Pictures paired with source code:
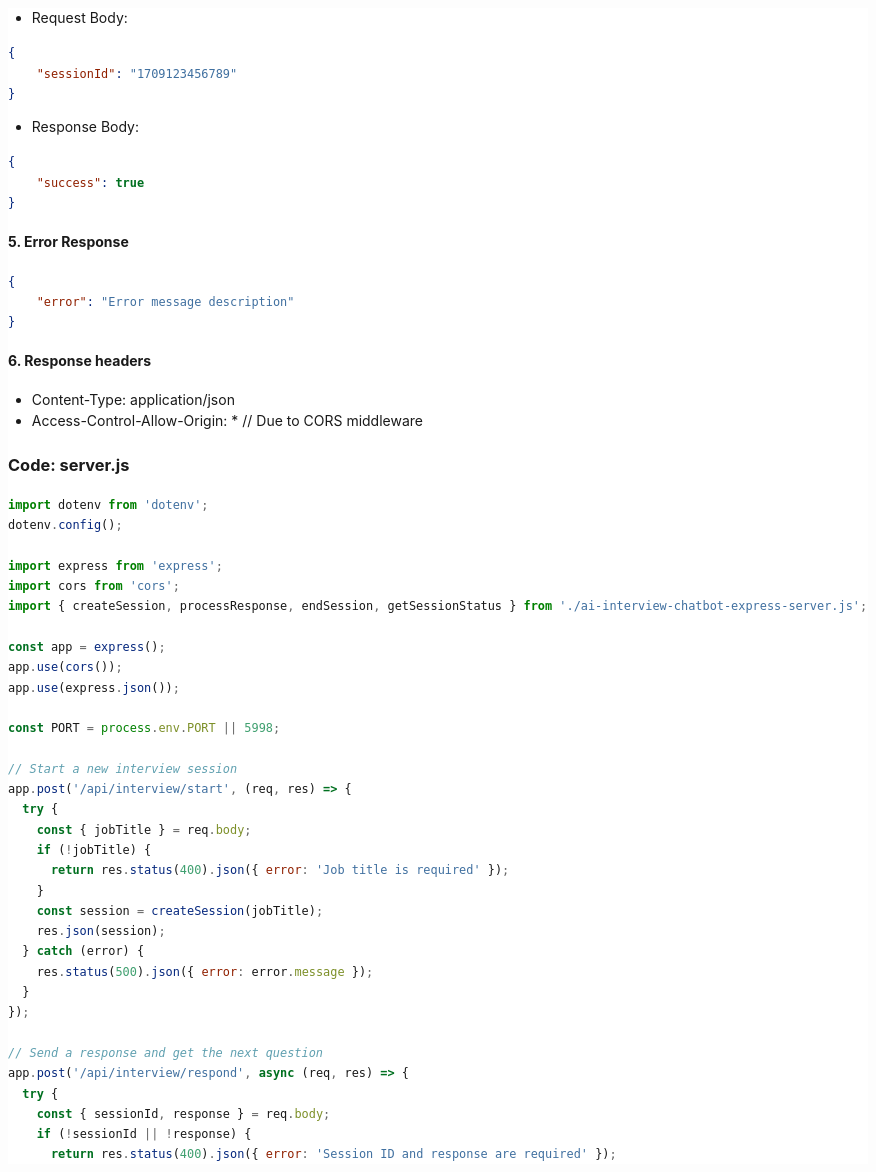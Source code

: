 - Request Body:
```json
{
    "sessionId": "1709123456789"
}
```

- Response Body:
```json
{
    "success": true
}
```

#### 5. Error Response

```json
{
    "error": "Error message description"
}

```

#### 6. Response headers


- Content-Type: application/json
- Access-Control-Allow-Origin: *  // Due to CORS middleware


### Code: server.js

```javascript
import dotenv from 'dotenv';
dotenv.config();

import express from 'express';
import cors from 'cors';
import { createSession, processResponse, endSession, getSessionStatus } from './ai-interview-chatbot-express-server.js';

const app = express();
app.use(cors());
app.use(express.json());

const PORT = process.env.PORT || 5998;

// Start a new interview session
app.post('/api/interview/start', (req, res) => {
  try {
    const { jobTitle } = req.body;
    if (!jobTitle) {
      return res.status(400).json({ error: 'Job title is required' });
    }
    const session = createSession(jobTitle);
    res.json(session);
  } catch (error) {
    res.status(500).json({ error: error.message });
  }
});

// Send a response and get the next question
app.post('/api/interview/respond', async (req, res) => {
  try {
    const { sessionId, response } = req.body;
    if (!sessionId || !response) {
      return res.status(400).json({ error: 'Session ID and response are required' });
```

Task directions
Scan the entries above and copy each line where "sessionId" occurs.

Task result
    "sessionId": "1709123456789"
    const { sessionId, response } = req.body;
    if (!sessionId || !response) {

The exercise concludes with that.